■ DATA SUPPLIED
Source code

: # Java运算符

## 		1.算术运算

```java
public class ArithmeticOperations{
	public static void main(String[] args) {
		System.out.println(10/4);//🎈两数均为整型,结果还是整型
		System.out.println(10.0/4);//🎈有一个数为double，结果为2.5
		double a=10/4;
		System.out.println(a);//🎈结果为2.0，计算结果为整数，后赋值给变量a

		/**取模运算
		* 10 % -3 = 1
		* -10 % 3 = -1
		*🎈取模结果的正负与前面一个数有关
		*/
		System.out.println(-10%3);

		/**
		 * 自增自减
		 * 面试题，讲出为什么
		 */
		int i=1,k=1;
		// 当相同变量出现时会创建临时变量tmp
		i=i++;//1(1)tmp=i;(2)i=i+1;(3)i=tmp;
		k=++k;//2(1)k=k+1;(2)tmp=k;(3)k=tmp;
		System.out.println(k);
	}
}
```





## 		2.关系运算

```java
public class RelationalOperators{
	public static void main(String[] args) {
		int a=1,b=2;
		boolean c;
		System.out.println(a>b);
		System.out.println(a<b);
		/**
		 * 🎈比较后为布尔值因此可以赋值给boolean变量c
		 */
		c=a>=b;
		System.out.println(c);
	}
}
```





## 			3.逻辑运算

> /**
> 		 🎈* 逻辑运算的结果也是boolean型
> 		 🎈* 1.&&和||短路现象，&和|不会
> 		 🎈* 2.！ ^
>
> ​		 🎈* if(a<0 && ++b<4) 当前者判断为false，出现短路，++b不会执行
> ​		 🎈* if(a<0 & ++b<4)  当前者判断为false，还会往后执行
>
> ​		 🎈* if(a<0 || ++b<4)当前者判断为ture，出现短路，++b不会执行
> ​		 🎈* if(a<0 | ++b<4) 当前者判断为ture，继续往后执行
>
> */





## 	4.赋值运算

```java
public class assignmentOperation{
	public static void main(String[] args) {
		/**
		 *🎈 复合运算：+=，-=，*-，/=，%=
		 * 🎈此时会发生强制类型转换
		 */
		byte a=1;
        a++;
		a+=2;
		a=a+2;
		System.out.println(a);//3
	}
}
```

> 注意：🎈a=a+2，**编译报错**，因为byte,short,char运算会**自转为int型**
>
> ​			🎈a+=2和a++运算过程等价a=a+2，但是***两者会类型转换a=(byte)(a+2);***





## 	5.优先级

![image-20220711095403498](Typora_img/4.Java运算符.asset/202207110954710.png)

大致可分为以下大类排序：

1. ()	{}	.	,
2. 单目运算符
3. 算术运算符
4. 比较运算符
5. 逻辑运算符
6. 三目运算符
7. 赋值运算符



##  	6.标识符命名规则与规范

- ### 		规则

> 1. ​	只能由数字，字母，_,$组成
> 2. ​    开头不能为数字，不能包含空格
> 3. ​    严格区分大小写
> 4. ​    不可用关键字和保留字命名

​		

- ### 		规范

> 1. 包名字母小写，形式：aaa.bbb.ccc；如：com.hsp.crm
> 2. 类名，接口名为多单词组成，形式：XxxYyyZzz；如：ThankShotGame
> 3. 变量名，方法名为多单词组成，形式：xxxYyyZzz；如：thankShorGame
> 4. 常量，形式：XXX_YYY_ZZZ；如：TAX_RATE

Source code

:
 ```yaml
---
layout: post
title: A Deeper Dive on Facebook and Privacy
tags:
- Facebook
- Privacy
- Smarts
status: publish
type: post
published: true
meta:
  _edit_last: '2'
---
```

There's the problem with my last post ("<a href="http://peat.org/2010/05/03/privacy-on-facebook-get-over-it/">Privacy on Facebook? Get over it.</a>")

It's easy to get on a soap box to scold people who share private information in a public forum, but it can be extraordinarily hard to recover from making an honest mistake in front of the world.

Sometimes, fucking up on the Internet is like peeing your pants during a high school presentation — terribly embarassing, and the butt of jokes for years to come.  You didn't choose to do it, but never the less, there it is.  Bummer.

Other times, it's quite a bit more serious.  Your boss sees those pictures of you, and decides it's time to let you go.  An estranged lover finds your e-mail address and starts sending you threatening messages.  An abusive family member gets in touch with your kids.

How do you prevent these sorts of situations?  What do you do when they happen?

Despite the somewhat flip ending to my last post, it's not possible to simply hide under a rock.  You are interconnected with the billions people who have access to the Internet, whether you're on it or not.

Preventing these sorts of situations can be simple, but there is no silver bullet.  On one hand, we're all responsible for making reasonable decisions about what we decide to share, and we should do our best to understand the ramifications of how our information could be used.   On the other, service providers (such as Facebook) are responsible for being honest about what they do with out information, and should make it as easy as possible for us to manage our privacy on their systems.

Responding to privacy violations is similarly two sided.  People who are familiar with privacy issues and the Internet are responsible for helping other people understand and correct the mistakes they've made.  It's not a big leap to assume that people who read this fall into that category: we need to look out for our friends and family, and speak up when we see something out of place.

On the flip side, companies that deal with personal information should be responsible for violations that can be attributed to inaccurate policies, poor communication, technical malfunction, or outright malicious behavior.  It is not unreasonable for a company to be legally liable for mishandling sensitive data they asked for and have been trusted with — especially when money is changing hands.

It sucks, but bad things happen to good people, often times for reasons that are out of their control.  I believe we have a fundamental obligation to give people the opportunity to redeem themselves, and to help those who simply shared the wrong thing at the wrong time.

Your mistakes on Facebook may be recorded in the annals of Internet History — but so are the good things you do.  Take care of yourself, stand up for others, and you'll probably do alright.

■ YOUR INSTRUCTIONS
With no words changed, transcribe the records above.

■ WRITTEN RESPONSE
Source code

: # Java运算符

## 		1.算术运算

```java
public class ArithmeticOperations{
	public static void main(String[] args) {
		System.out.println(10/4);//🎈两数均为整型,结果还是整型
		System.out.println(10.0/4);//🎈有一个数为double，结果为2.5
		double a=10/4;
		System.out.println(a);//🎈结果为2.0，计算结果为整数，后赋值给变量a

		/**取模运算
		* 10 % -3 = 1
		* -10 % 3 = -1
		*🎈取模结果的正负与前面一个数有关
		*/
		System.out.println(-10%3);

		/**
		 * 自增自减
		 * 面试题，讲出为什么
		 */
		int i=1,k=1;
		// 当相同变量出现时会创建临时变量tmp
		i=i++;//1(1)tmp=i;(2)i=i+1;(3)i=tmp;
		k=++k;//2(1)k=k+1;(2)tmp=k;(3)k=tmp;
		System.out.println(k);
	}
}
```





## 		2.关系运算

```java
public class RelationalOperators{
	public static void main(String[] args) {
		int a=1,b=2;
		boolean c;
		System.out.println(a>b);
		System.out.println(a<b);
		/**
		 * 🎈比较后为布尔值因此可以赋值给boolean变量c
		 */
		c=a>=b;
		System.out.println(c);
	}
}
```





## 			3.逻辑运算

> /**
> 		 🎈* 逻辑运算的结果也是boolean型
> 		 🎈* 1.&&和||短路现象，&和|不会
> 		 🎈* 2.！ ^
>
> ​		 🎈* if(a<0 && ++b<4) 当前者判断为false，出现短路，++b不会执行
> ​		 🎈* if(a<0 & ++b<4)  当前者判断为false，还会往后执行
>
> ​		 🎈* if(a<0 || ++b<4)当前者判断为ture，出现短路，++b不会执行
> ​		 🎈* if(a<0 | ++b<4) 当前者判断为ture，继续往后执行
>
> */





## 	4.赋值运算

```java
public class assignmentOperation{
	public static void main(String[] args) {
		/**
		 *🎈 复合运算：+=，-=，*-，/=，%=
		 * 🎈此时会发生强制类型转换
		 */
		byte a=1;
        a++;
		a+=2;
		a=a+2;
		System.out.println(a);//3
	}
}
```

> 注意：🎈a=a+2，**编译报错**，因为byte,short,char运算会**自转为int型**
>
> ​			🎈a+=2和a++运算过程等价a=a+2，但是***两者会类型转换a=(byte)(a+2);***





## 	5.优先级

![image-20220711095403498](Typora_img/4.Java运算符.asset/202207110954710.png)

大致可分为以下大类排序：

1. ()	{}	.	,
2. 单目运算符
3. 算术运算符
4. 比较运算符
5. 逻辑运算符
6. 三目运算符
7. 赋值运算符



##  	6.标识符命名规则与规范

- ### 		规则

> 1. ​	只能由数字，字母，_,$组成
> 2. ​    开头不能为数字，不能包含空格
> 3. ​    严格区分大小写
> 4. ​    不可用关键字和保留字命名

​		

- ### 		规范

> 1. 包名字母小写，形式：aaa.bbb.ccc；如：com.hsp.crm
> 2. 类名，接口名为多单词组成，形式：XxxYyyZzz；如：ThankShotGame
> 3. 变量名，方法名为多单词组成，形式：xxxYyyZzz；如：thankShorGame
> 4. 常量，形式：XXX_YYY_ZZZ；如：TAX_RATE

Source code

:
 ```yaml
---
layout: post
title: A Deeper Dive on Facebook and Privacy
tags:
- Facebook
- Privacy
- Smarts
status: publish
type: post
published: true
meta:
  _edit_last: '2'
---
```

There's the problem with my last post ("<a href="http://peat.org/2010/05/03/privacy-on-facebook-get-over-it/">Privacy on Facebook? Get over it.</a>")

It's easy to get on a soap box to scold people who share private information in a public forum, but it can be extraordinarily hard to recover from making an honest mistake in front of the world.

Sometimes, fucking up on the Internet is like peeing your pants during a high school presentation — terribly embarassing, and the butt of jokes for years to come.  You didn't choose to do it, but never the less, there it is.  Bummer.

Other times, it's quite a bit more serious.  Your boss sees those pictures of you, and decides it's time to let you go.  An estranged lover finds your e-mail address and starts sending you threatening messages.  An abusive family member gets in touch with your kids.

How do you prevent these sorts of situations?  What do you do when they happen?

Despite the somewhat flip ending to my last post, it's not possible to simply hide under a rock.  You are interconnected with the billions people who have access to the Internet, whether you're on it or not.

Preventing these sorts of situations can be simple, but there is no silver bullet.  On one hand, we're all responsible for making reasonable decisions about what we decide to share, and we should do our best to understand the ramifications of how our information could be used.   On the other, service providers (such as Facebook) are responsible for being honest about what they do with out information, and should make it as easy as possible for us to manage our privacy on their systems.

Responding to privacy violations is similarly two sided.  People who are familiar with privacy issues and the Internet are responsible for helping other people understand and correct the mistakes they've made.  It's not a big leap to assume that people who read this fall into that category: we need to look out for our friends and family, and speak up when we see something out of place.

On the flip side, companies that deal with personal information should be responsible for violations that can be attributed to inaccurate policies, poor communication, technical malfunction, or outright malicious behavior.  It is not unreasonable for a company to be legally liable for mishandling sensitive data they asked for and have been trusted with — especially when money is changing hands.

It sucks, but bad things happen to good people, often times for reasons that are out of their control.  I believe we have a fundamental obligation to give people the opportunity to redeem themselves, and to help those who simply shared the wrong thing at the wrong time.

Your mistakes on Facebook may be recorded in the annals of Internet History — but so are the good things you do.  Take care of yourself, stand up for others, and you'll probably do alright.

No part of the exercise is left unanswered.